### Goal of the exercise
Your answer should be every line from the records that contains "시스템용".

%%

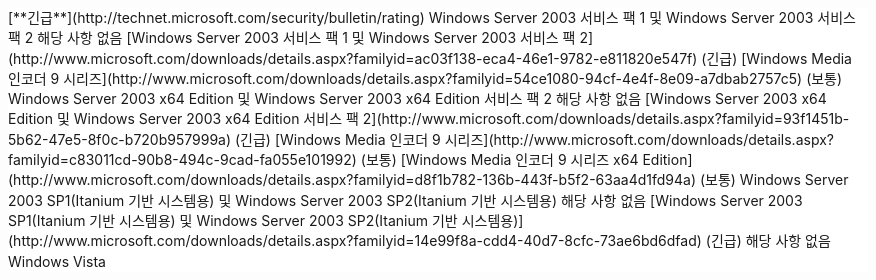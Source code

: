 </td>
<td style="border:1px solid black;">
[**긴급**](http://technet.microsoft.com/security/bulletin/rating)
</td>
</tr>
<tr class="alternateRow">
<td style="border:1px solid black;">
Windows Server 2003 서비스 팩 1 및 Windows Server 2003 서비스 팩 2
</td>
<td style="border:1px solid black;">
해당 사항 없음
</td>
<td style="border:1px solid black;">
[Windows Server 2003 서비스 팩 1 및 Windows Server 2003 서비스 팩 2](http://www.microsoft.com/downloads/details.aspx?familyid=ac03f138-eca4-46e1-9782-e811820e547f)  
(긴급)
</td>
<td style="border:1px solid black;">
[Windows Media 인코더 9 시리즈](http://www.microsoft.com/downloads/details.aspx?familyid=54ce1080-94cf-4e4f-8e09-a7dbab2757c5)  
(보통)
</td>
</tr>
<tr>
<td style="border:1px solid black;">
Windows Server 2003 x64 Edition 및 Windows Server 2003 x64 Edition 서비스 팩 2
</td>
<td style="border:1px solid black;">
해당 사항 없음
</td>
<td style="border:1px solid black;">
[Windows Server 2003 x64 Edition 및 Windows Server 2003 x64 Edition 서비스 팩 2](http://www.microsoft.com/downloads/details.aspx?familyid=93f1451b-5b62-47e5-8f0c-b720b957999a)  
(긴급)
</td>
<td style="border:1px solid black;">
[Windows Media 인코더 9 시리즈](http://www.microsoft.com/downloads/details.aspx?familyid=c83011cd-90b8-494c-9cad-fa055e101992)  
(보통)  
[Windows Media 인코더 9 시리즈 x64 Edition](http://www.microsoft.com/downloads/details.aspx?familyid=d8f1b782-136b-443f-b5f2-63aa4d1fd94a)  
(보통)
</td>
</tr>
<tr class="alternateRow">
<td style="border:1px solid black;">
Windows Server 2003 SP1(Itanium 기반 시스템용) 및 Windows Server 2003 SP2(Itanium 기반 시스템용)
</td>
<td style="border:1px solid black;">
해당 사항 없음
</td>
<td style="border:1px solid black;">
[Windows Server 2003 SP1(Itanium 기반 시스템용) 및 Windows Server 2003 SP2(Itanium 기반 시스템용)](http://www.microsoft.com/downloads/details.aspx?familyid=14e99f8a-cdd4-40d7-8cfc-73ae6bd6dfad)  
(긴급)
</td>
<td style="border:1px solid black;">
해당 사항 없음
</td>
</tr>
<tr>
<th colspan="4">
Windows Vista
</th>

%%

### Exercise output
Windows Server 2003 SP1(Itanium 기반 시스템용) 및 Windows Server 2003 SP2(Itanium 기반 시스템용)
[Windows Server 2003 SP1(Itanium 기반 시스템용) 및 Windows Server 2003 SP2(Itanium 기반 시스템용)](http://www.microsoft.com/downloads/details.aspx?familyid=14e99f8a-cdd4-40d7-8cfc-73ae6bd6dfad)  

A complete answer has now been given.